▸ **EXERCISE OBJECTIVE**
This task calls for copying every line in the data below that contains the word "Installation".

▸ **RECORDS FOR THE EXERCISE**
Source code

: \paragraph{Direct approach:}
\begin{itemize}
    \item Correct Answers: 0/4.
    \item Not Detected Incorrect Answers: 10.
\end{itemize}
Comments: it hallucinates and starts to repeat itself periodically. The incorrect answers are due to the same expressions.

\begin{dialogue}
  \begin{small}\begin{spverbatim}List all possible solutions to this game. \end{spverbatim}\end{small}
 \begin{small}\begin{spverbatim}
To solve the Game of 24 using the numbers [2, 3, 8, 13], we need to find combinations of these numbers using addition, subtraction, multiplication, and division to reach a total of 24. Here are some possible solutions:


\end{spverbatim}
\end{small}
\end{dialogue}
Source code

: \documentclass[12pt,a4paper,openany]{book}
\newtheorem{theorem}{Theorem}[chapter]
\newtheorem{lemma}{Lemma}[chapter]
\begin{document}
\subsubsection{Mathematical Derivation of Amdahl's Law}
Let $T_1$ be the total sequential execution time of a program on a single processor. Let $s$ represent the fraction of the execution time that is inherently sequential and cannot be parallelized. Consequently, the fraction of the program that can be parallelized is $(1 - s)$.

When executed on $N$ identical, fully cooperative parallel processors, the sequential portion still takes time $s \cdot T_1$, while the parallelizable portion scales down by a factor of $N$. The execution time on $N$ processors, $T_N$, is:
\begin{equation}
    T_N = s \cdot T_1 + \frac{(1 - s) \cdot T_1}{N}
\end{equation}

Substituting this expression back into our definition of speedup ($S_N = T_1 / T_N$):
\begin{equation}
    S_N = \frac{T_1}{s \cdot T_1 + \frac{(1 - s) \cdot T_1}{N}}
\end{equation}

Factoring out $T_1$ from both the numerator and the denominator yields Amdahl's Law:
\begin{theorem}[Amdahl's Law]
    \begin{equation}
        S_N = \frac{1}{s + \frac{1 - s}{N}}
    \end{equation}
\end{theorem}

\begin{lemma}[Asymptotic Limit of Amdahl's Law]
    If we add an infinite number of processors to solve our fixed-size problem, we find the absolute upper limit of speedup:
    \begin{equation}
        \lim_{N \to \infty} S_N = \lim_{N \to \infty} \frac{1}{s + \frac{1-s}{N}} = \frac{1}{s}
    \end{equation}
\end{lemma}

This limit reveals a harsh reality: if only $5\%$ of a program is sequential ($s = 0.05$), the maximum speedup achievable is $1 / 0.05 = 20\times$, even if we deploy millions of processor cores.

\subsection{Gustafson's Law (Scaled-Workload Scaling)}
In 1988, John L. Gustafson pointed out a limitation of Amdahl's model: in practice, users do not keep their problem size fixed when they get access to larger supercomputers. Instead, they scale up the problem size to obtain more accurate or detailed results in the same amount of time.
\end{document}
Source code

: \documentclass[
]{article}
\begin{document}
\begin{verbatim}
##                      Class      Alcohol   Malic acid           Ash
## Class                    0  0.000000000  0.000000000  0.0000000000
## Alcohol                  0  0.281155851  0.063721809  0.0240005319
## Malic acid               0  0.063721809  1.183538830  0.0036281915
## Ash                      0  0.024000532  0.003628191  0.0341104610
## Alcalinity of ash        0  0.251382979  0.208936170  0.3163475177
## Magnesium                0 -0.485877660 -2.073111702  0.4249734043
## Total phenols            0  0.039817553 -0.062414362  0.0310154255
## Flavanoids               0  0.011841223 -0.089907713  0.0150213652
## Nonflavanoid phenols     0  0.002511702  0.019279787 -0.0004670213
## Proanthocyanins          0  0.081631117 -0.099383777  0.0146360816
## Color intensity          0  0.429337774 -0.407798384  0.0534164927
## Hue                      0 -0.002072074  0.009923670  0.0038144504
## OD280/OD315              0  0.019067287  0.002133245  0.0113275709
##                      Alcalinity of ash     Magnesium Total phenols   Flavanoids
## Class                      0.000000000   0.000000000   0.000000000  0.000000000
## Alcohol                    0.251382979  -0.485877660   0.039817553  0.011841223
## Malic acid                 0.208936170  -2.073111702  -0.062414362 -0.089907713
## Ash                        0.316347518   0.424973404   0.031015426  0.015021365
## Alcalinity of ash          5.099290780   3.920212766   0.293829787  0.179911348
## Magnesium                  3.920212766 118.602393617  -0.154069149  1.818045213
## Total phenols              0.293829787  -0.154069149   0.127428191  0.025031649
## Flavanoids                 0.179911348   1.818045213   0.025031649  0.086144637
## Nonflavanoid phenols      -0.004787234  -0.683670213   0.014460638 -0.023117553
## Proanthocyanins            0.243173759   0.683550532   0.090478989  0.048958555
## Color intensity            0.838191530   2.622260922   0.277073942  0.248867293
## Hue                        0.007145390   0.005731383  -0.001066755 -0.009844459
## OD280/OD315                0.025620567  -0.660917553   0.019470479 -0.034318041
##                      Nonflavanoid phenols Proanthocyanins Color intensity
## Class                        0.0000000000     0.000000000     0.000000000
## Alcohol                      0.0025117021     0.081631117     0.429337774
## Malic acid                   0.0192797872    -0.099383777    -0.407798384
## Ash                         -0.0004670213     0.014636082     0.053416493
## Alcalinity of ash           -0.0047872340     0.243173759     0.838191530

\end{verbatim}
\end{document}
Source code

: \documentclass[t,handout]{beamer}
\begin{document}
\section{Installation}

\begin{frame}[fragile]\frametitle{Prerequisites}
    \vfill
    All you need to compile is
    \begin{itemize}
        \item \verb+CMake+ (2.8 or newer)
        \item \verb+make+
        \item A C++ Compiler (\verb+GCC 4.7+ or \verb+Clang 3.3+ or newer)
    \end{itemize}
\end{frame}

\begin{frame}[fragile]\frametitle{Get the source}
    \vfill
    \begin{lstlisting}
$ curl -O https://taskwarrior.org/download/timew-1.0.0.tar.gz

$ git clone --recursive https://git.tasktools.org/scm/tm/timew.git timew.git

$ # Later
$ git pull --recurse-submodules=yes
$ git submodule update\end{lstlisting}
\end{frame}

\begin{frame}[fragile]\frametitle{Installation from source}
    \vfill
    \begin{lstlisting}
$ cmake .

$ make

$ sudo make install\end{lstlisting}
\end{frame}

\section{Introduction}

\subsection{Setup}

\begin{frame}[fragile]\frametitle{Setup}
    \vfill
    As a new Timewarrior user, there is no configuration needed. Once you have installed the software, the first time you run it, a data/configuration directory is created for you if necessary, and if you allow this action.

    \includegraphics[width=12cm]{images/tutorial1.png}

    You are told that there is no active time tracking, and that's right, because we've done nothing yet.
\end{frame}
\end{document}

▸ **WORKED SOLUTION**
\section{Installation}
\begin{frame}[fragile]\frametitle{Installation from source}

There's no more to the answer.